Wren rolls over onto her stomach with a giggle and pushes herself up, dusting off the back of her shorts as her messy bun flops to the side of her head even messier than before, with brunette strands falling down into her face. She then stumbles over to our table, aggressively shoving Tess aside to make room for her on the bench.
Even through all the turmoil and vodka wreaking havoc on me right now, I can’t help but smile, laugh, and at least feel good about seeing my older sister have a little fun. She’s always been the mother of our small group, even before she became a mother herself, but at least she knew how to unwind every so often. Since her loser of an ex continues to suck the soul and fun right out of her every time he shows up here, and her ride-or-die best friend moved away years ago, it’s been a long time since I’ve heard my sister giggle, and I like it. Even if she’s giggling because of all the vodka she’s inhaled over my misery.
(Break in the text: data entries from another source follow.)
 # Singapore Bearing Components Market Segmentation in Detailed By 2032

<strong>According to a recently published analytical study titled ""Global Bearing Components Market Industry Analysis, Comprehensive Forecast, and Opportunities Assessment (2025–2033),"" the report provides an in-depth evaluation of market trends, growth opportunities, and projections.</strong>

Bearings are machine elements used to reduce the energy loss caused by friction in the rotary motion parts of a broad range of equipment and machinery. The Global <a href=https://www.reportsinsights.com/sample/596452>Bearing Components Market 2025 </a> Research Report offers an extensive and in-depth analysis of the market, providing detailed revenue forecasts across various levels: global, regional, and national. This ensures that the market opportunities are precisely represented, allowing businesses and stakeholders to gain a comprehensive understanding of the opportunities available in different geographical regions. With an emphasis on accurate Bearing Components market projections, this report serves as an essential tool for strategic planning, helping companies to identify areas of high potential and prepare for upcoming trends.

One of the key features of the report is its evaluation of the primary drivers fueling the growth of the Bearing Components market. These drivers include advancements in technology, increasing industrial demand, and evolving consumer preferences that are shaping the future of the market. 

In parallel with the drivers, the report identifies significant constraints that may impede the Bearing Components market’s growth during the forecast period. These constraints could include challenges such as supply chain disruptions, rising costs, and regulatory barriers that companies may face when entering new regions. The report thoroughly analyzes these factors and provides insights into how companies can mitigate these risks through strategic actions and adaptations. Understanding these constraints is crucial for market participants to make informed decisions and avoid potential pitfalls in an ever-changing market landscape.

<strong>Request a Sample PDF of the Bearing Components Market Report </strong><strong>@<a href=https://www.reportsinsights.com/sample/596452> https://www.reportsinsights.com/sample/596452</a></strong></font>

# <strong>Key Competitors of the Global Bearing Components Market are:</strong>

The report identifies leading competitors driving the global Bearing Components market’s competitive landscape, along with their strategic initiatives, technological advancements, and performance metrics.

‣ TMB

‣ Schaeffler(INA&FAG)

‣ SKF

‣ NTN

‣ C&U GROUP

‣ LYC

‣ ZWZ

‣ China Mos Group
“As I was saying,” Wren continues, sitting up straight at the picnic table and folding her hands on top of it while I crisscross my legs, loudly slurp my slush, and stare down at her. “Tess, you aren’t a bad friend, and I’m not a bad sister just because we didn’t see that Palmer has had a thing for Birdie this entire time.”
I try to scoff at the ridiculousness of what Wren is saying, since I’ve been hearing it all damn night once we got to the Dip and Twist, but vodka and ice get caught in my throat and my fucking heart gets lodged up in there as well. I start coughing so hard Tess has to lean forward to pat me on the back.
“Yeah, well, it turns out I wasn’t fucking okay with it,” Palmers raspy, wounded voice echoes in my head, and I cough even harder while Wren keeps talking through my slow, painful death.
“We didn’t see what was right in front of our faces, because we weren’t looking at Palmer,” Wren explains, unclasping her hands to rest one of them on my bent knee and giving me a soft smile. “We were looking at Birdie. We were seeing Birdie, the one we adore. We saw her love, and we saw her pain, because she’s our person, not Palmer. We were only focused on her. We weren’t paying any attention to him or what was in his eyes or in his heart. Now that I’ve switched my focus and I saw the way he looked at her in the bar this afternoon….”
Wren trails off, her and Tess sharing a knowing look on the bench in front of me that makes me want to scream, especially while I watch my sister and my best friend fan themselves.
“I mean, holy hell, Birdie,” Tess says, shaking her head as she stares at me with wide eyes. “I almost got pregnant standing behind that bar just from the way he was looking at you.”
“Who’s pregnant?” Ed shouts from the red picnic table.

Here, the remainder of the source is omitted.